James Lavadour (born 1951) is an American painter and printmaker. A member of the Walla Walla tribe, he is known for creating large panel sets of landscape paintings. Lavadour is the co-founder of the Crow's Shadow Institute of the Arts.

I believe that a painting must stand up on its own without explanation. I think of myself as an abstract action painter. I just happen to see landscape in the abstract events of paint. - James Lavadour

==Background==

I'm a tribal member and grew up on the Umatilla reservation, and I love it there. One of the aspects of tribal life is that the land and I are one. - 2005

===Early life===

James Lavadour was born in 1951 to parents of Chinook, Walla Walla, German, Irish, Assiniboine, and French Canadian descent in Pendleton, Oregon. Discovering his love for painting as a child, Lavadour never completed high school, however he was encouraged by his family to explore his artistic endeavors. As a child he was inspired by what he described as "The Sistine Chapel": the peeling and water stained ceiling of his grandmothers house, with its drips and exposed layers, a visual experience that would influence his work for the rest of his life.

When he was young, his parents worked at the Washington State Penitentiary in Walla Walla. A troubled teenager and a poor student, he focused on working at any job he could find: delivery boy, canner, janitor, carpenter, and even a firefighter. Without opportunities to gain formal artistic training he used books to explore the world of art and culture, including books about: Charles Marion Russell, Robert Rauschenberg, Richard Diebenkorn, Pierre Bonnard, J. M. W. Turner, and Franz Kline.
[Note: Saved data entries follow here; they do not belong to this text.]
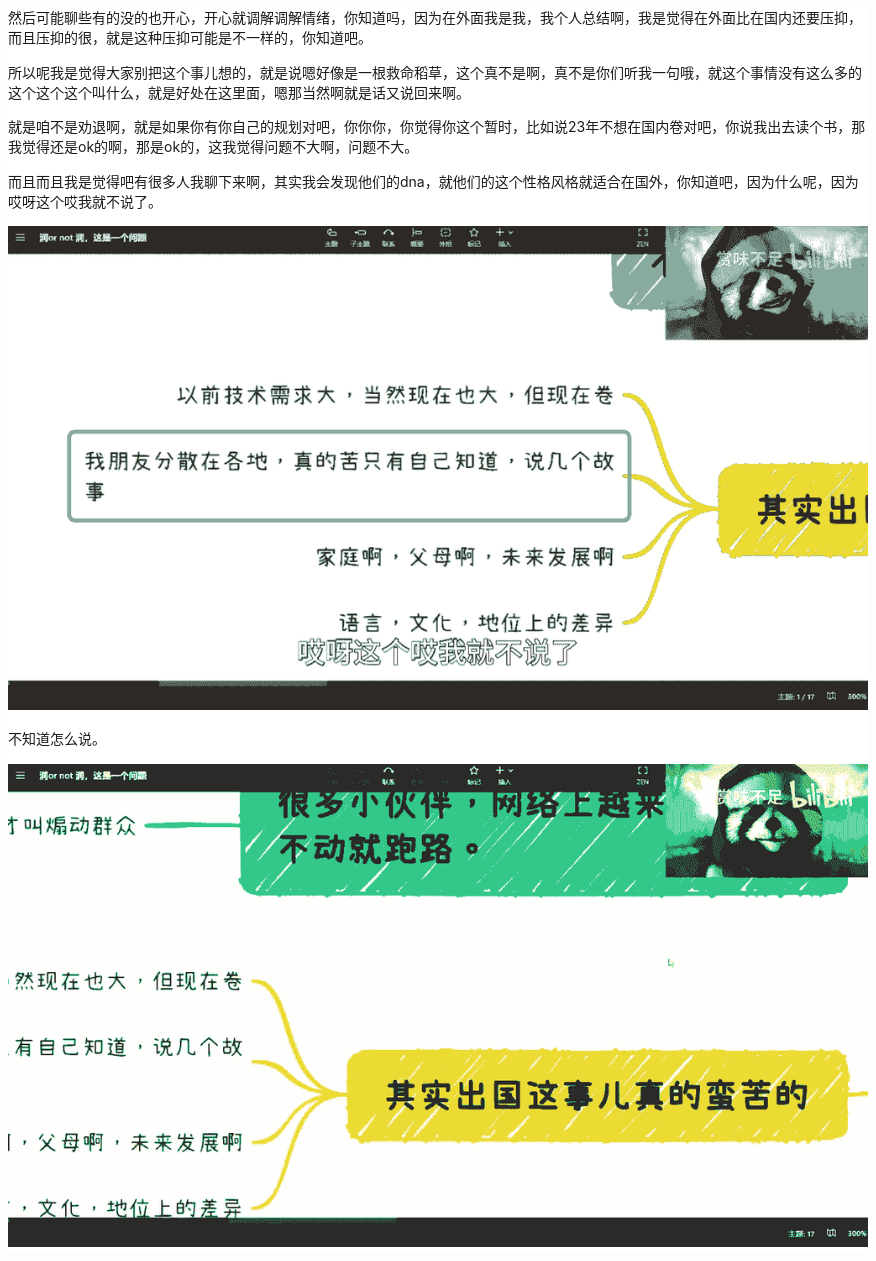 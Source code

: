 然后可能聊些有的没的也开心，开心就调解调解情绪，你知道吗，因为在外面我是我，我个人总结啊，我是觉得在外面比在国内还要压抑，而且压抑的很，就是这种压抑可能是不一样的，你知道吧。

所以呢我是觉得大家别把这个事儿想的，就是说嗯好像是一根救命稻草，这个真不是啊，真不是你们听我一句哦，就这个事情没有这么多的这个这个这个叫什么，就是好处在这里面，嗯那当然啊就是话又说回来啊。

就是咱不是劝退啊，就是如果你有你自己的规划对吧，你你你，你觉得你这个暂时，比如说23年不想在国内卷对吧，你说我出去读个书，那我觉得还是ok的啊，那是ok的，这我觉得问题不大啊，问题不大。

而且而且我是觉得吧有很多人我聊下来啊，其实我会发现他们的dna，就他们的这个性格风格就适合在国外，你知道吧，因为什么呢，因为哎呀这个哎我就不说了。



![](img/ca12c6a25645ee2a2947707ebdf6adca_29.png)

不知道怎么说。

![](img/ca12c6a25645ee2a2947707ebdf6adca_31.png)
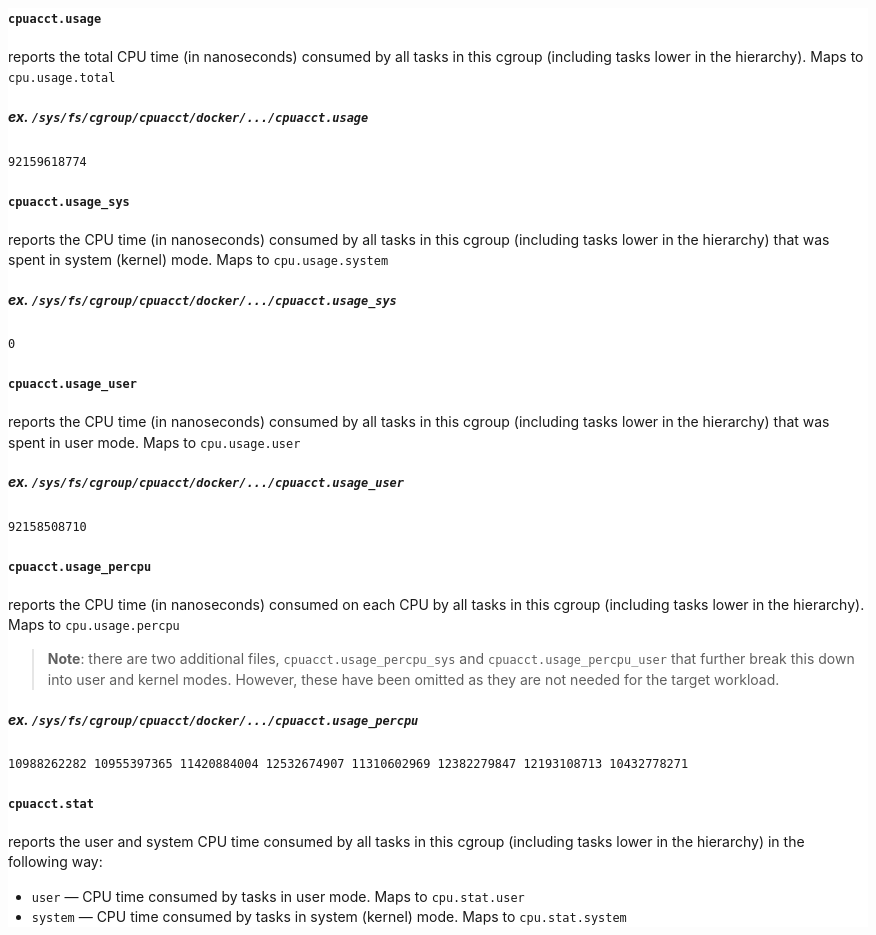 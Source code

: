 #### `cpuacct.usage`

reports the total CPU time (in nanoseconds) consumed by all tasks in this cgroup (including tasks lower in the hierarchy). Maps to `cpu.usage.total`

##### ex. `/sys/fs/cgroup/cpuacct/docker/.../cpuacct.usage`

```
92159618774
```

#### `cpuacct.usage_sys`

reports the CPU time (in nanoseconds) consumed by all tasks in this cgroup (including tasks lower in the hierarchy) that was spent in system (kernel) mode. Maps to `cpu.usage.system`

##### ex. `/sys/fs/cgroup/cpuacct/docker/.../cpuacct.usage_sys`

```
0
```

#### `cpuacct.usage_user`

reports the CPU time (in nanoseconds) consumed by all tasks in this cgroup (including tasks lower in the hierarchy) that was spent in user mode. Maps to `cpu.usage.user`

##### ex. `/sys/fs/cgroup/cpuacct/docker/.../cpuacct.usage_user`

```
92158508710
```

#### `cpuacct.usage_percpu`

reports the CPU time (in nanoseconds) consumed on each CPU by all tasks in this cgroup (including tasks lower in the hierarchy). Maps to `cpu.usage.percpu`

> **Note**: there are two additional files, `cpuacct.usage_percpu_sys` and `cpuacct.usage_percpu_user` that further break this down into user and kernel modes. However, these have been omitted as they are not needed for the target workload.

##### ex. `/sys/fs/cgroup/cpuacct/docker/.../cpuacct.usage_percpu`

```
10988262282 10955397365 11420884004 12532674907 11310602969 12382279847 12193108713 10432778271
```

#### `cpuacct.stat`

reports the user and system CPU time consumed by all tasks in this cgroup (including tasks lower in the hierarchy) in the following way:

- `user` — CPU time consumed by tasks in user mode. Maps to `cpu.stat.user`
- `system` — CPU time consumed by tasks in system (kernel) mode. Maps to `cpu.stat.system`
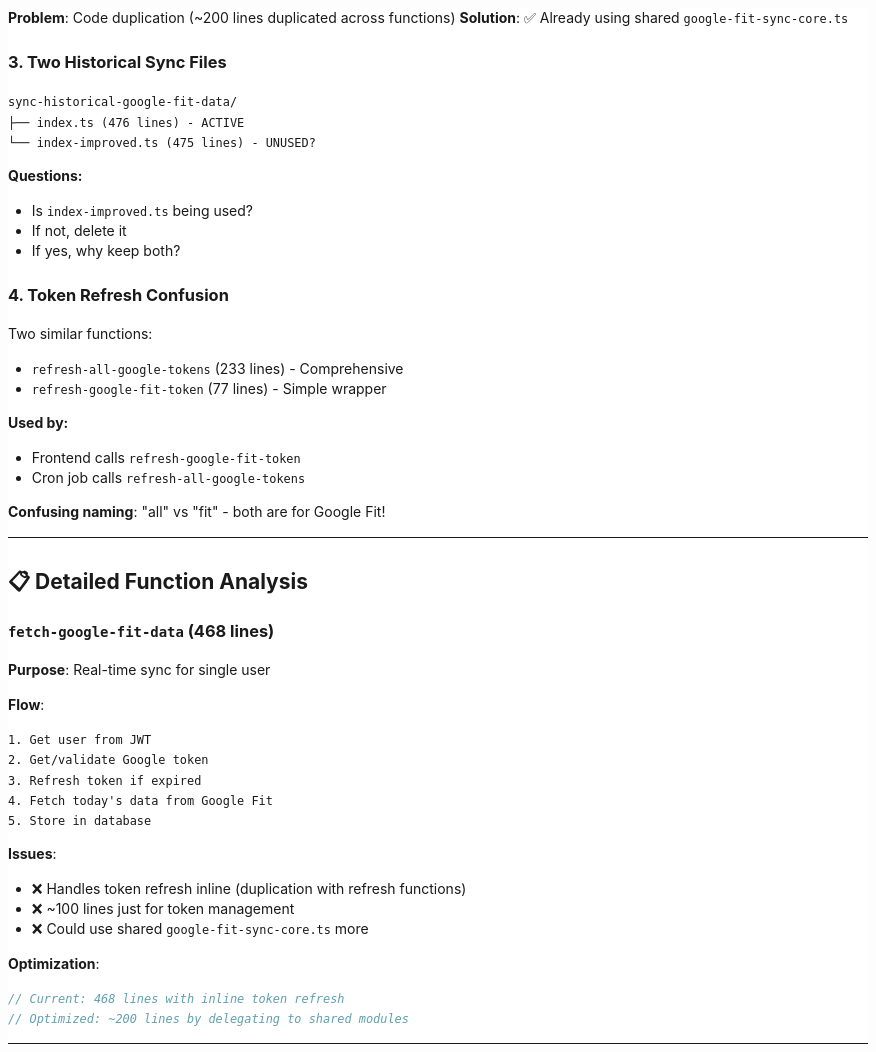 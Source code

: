 **Problem**: Code duplication (~200 lines duplicated across functions)
**Solution**: ✅ Already using shared `google-fit-sync-core.ts`

### 3. **Two Historical Sync Files**
```
sync-historical-google-fit-data/
├── index.ts (476 lines) - ACTIVE
└── index-improved.ts (475 lines) - UNUSED?
```

**Questions:**
- Is `index-improved.ts` being used?
- If not, delete it
- If yes, why keep both?

### 4. **Token Refresh Confusion**
Two similar functions:
- `refresh-all-google-tokens` (233 lines) - Comprehensive
- `refresh-google-fit-token` (77 lines) - Simple wrapper

**Used by:**
- Frontend calls `refresh-google-fit-token`
- Cron job calls `refresh-all-google-tokens`

**Confusing naming**: "all" vs "fit" - both are for Google Fit!

---

## 📋 Detailed Function Analysis

### `fetch-google-fit-data` (468 lines)

**Purpose**: Real-time sync for single user

**Flow**:
```
1. Get user from JWT
2. Get/validate Google token
3. Refresh token if expired
4. Fetch today's data from Google Fit
5. Store in database
```

**Issues**:
- ❌ Handles token refresh inline (duplication with refresh functions)
- ❌ ~100 lines just for token management
- ❌ Could use shared `google-fit-sync-core.ts` more

**Optimization**:
```typescript
// Current: 468 lines with inline token refresh
// Optimized: ~200 lines by delegating to shared modules
```

---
The major turn for his artistic interest came with exploring Chinese and Asian art, a different creation process where "the kinetic experience is the essence of making art."

===Professional and personal life===

Exhibiting in Seattle, Washington since the 1970s, Lavadour's first major exhibitions came with his involvement in Sacred Circle, a Native American art gallery.

A hiker, Lavadour's exploration of the mountain regions of his home continue to serve as a major source of inspiration for his work today.

==Fine art career==

I use two elemental structures, a landscape and an architectural abstraction (a vortex and a grid). There's the flow of landscape and then the intersection of the architectural structure, which is just like being in a room looking out a window, with floors, angles, walls, doors, ceilings, pathways. A painting is a complex event with many things going on at multiple levels. Close, far, color, layers, scrapes, and drips all swirled around by memories. I keep it all organized with structure. Structure is the bed to the river.

- James Lavadour

Rejecting the iconography and symbolism inherent in Western art, Lavadour believes that rather than trying to make his artwork mean something it eventually just became something. A theory of rejection that he credits to his relationship with the environment and growing up on the Umatilla reservation.

===Early work===

Primarily self-taught, Lavadour grew up exploring his environment on the Umatilla Indian Reservation and Western Oregon. His earlier works, reminiscent of German romanticism, displayed what an impact geology and landscape had on his creation process through his own monochromatic abstract lens (he described these works as his Interiors). Described as "emotional interpretations of the land," these Interiors tend to look like painted, hazy photograph-like paintings with streaks of color traveling through them.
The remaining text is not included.